### DATA TO PROCESS
[Start of section]

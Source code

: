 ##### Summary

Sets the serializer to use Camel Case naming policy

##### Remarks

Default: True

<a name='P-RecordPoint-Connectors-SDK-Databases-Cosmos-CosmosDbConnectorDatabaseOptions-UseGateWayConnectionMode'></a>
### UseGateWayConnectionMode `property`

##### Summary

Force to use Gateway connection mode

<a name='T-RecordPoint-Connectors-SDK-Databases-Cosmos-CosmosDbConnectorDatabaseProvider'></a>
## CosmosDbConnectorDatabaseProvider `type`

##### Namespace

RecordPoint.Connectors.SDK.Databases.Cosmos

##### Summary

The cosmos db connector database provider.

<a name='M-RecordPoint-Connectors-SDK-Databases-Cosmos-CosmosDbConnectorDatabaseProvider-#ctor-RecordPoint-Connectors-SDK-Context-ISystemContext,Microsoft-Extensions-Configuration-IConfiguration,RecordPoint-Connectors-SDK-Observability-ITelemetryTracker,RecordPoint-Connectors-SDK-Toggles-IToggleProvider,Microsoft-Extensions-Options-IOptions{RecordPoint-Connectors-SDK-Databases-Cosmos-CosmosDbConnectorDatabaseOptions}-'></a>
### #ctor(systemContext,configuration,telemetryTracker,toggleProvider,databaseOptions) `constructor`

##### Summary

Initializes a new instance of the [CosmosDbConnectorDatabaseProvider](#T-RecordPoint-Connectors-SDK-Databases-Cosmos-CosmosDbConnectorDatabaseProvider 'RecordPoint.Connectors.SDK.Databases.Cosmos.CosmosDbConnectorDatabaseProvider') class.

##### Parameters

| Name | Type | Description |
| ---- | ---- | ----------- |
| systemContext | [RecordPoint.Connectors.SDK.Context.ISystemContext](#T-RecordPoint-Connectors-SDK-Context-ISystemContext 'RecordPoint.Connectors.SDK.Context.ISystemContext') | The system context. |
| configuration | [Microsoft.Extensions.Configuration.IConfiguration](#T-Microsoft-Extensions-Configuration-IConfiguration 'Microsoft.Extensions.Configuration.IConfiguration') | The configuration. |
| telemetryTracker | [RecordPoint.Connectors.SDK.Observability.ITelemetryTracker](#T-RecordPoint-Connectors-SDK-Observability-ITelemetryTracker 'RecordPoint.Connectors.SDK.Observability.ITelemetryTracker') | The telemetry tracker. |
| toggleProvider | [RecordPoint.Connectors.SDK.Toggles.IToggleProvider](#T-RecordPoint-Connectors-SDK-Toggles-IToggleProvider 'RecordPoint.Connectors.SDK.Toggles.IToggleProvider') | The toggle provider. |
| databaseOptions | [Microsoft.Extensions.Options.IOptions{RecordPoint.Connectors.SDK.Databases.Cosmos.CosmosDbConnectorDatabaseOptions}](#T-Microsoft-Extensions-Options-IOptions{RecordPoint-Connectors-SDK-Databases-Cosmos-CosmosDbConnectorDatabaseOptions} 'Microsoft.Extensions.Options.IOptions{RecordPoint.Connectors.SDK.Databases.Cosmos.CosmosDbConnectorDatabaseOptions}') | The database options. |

[End of section]

### WHAT YOU SHOULD DO
Your job is to copy out every line from the records above that has the word "ISystemContext".

### WRITTEN ANSWER
<a name='M-RecordPoint-Connectors-SDK-Databases-Cosmos-CosmosDbConnectorDatabaseProvider-#ctor-RecordPoint-Connectors-SDK-Context-ISystemContext,Microsoft-Extensions-Configuration-IConfiguration,RecordPoint-Connectors-SDK-Observability-ITelemetryTracker,RecordPoint-Connectors-SDK-Toggles-IToggleProvider,Microsoft-Extensions-Options-IOptions{RecordPoint-Connectors-SDK-Databases-Cosmos-CosmosDbConnectorDatabaseOptions}-'></a>
| systemContext | [RecordPoint.Connectors.SDK.Context.ISystemContext](#T-RecordPoint-Connectors-SDK-Context-ISystemContext 'RecordPoint.Connectors.SDK.Context.ISystemContext') | The system context. |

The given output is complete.